▶ [DATA TO PROCESS]

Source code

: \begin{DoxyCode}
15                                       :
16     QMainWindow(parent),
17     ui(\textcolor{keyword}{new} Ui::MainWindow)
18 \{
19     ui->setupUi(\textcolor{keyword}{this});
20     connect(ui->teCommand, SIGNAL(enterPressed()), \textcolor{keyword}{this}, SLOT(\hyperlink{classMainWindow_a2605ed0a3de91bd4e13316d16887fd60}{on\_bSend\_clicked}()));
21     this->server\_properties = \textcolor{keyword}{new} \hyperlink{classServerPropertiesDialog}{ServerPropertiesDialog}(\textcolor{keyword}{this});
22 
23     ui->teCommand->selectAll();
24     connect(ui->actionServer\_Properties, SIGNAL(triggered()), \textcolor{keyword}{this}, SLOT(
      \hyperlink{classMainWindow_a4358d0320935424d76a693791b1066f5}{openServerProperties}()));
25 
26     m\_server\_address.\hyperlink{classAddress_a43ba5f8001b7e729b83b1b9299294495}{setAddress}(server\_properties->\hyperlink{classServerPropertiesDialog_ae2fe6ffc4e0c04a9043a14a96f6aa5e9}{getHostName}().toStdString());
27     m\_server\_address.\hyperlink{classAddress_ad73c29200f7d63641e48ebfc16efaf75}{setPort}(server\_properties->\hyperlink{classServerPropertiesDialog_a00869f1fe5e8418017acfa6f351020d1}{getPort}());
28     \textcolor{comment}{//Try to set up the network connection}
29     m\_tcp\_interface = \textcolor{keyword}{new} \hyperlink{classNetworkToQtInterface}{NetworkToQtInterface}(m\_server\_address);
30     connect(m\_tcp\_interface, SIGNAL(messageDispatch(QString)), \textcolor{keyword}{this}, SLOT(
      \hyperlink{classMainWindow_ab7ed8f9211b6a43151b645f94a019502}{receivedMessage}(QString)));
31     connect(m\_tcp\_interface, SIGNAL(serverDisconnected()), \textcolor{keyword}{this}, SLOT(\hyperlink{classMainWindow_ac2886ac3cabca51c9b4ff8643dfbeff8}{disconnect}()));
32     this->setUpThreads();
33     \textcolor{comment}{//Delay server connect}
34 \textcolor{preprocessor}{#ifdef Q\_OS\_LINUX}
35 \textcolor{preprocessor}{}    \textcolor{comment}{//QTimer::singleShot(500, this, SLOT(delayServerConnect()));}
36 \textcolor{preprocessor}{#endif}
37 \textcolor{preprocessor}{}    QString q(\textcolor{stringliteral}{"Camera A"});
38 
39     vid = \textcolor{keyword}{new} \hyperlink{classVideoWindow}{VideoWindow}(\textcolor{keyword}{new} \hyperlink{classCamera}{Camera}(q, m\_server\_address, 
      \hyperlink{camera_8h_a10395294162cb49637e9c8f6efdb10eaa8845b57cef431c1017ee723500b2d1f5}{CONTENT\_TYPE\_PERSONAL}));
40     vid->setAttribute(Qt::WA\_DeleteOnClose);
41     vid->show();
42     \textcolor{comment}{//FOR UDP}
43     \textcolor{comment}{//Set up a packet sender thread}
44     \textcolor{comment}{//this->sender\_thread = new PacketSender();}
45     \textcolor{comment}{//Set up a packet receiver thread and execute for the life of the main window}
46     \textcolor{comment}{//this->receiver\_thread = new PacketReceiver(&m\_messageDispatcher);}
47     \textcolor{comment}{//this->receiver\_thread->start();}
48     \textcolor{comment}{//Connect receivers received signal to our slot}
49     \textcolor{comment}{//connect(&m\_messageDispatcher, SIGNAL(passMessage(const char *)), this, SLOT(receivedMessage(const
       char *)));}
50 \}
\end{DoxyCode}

▶ [ACTION ITEM] Give back the complete data exactly as supplied.

▶ [RESPONSE FOR THIS EXERCISE]
Source code

: \begin{DoxyCode}
15                                       :
16     QMainWindow(parent),
17     ui(\textcolor{keyword}{new} Ui::MainWindow)
18 \{
19     ui->setupUi(\textcolor{keyword}{this});
20     connect(ui->teCommand, SIGNAL(enterPressed()), \textcolor{keyword}{this}, SLOT(\hyperlink{classMainWindow_a2605ed0a3de91bd4e13316d16887fd60}{on\_bSend\_clicked}()));
21     this->server\_properties = \textcolor{keyword}{new} \hyperlink{classServerPropertiesDialog}{ServerPropertiesDialog}(\textcolor{keyword}{this});
22 
23     ui->teCommand->selectAll();
24     connect(ui->actionServer\_Properties, SIGNAL(triggered()), \textcolor{keyword}{this}, SLOT(
      \hyperlink{classMainWindow_a4358d0320935424d76a693791b1066f5}{openServerProperties}()));
25 
26     m\_server\_address.\hyperlink{classAddress_a43ba5f8001b7e729b83b1b9299294495}{setAddress}(server\_properties->\hyperlink{classServerPropertiesDialog_ae2fe6ffc4e0c04a9043a14a96f6aa5e9}{getHostName}().toStdString());
27     m\_server\_address.\hyperlink{classAddress_ad73c29200f7d63641e48ebfc16efaf75}{setPort}(server\_properties->\hyperlink{classServerPropertiesDialog_a00869f1fe5e8418017acfa6f351020d1}{getPort}());
28     \textcolor{comment}{//Try to set up the network connection}
29     m\_tcp\_interface = \textcolor{keyword}{new} \hyperlink{classNetworkToQtInterface}{NetworkToQtInterface}(m\_server\_address);
30     connect(m\_tcp\_interface, SIGNAL(messageDispatch(QString)), \textcolor{keyword}{this}, SLOT(
      \hyperlink{classMainWindow_ab7ed8f9211b6a43151b645f94a019502}{receivedMessage}(QString)));
31     connect(m\_tcp\_interface, SIGNAL(serverDisconnected()), \textcolor{keyword}{this}, SLOT(\hyperlink{classMainWindow_ac2886ac3cabca51c9b4ff8643dfbeff8}{disconnect}()));
32     this->setUpThreads();
33     \textcolor{comment}{//Delay server connect}
34 \textcolor{preprocessor}{#ifdef Q\_OS\_LINUX}
35 \textcolor{preprocessor}{}    \textcolor{comment}{//QTimer::singleShot(500, this, SLOT(delayServerConnect()));}
36 \textcolor{preprocessor}{#endif}
37 \textcolor{preprocessor}{}    QString q(\textcolor{stringliteral}{"Camera A"});
38 
39     vid = \textcolor{keyword}{new} \hyperlink{classVideoWindow}{VideoWindow}(\textcolor{keyword}{new} \hyperlink{classCamera}{Camera}(q, m\_server\_address, 
      \hyperlink{camera_8h_a10395294162cb49637e9c8f6efdb10eaa8845b57cef431c1017ee723500b2d1f5}{CONTENT\_TYPE\_PERSONAL}));
40     vid->setAttribute(Qt::WA\_DeleteOnClose);
41     vid->show();
42     \textcolor{comment}{//FOR UDP}
43     \textcolor{comment}{//Set up a packet sender thread}
44     \textcolor{comment}{//this->sender\_thread = new PacketSender();}
45     \textcolor{comment}{//Set up a packet receiver thread and execute for the life of the main window}
46     \textcolor{comment}{//this->receiver\_thread = new PacketReceiver(&m\_messageDispatcher);}
47     \textcolor{comment}{//this->receiver\_thread->start();}
48     \textcolor{comment}{//Connect receivers received signal to our slot}
49     \textcolor{comment}{//connect(&m\_messageDispatcher, SIGNAL(passMessage(const char *)), this, SLOT(receivedMessage(const
       char *)));}
50 \}
\end{DoxyCode}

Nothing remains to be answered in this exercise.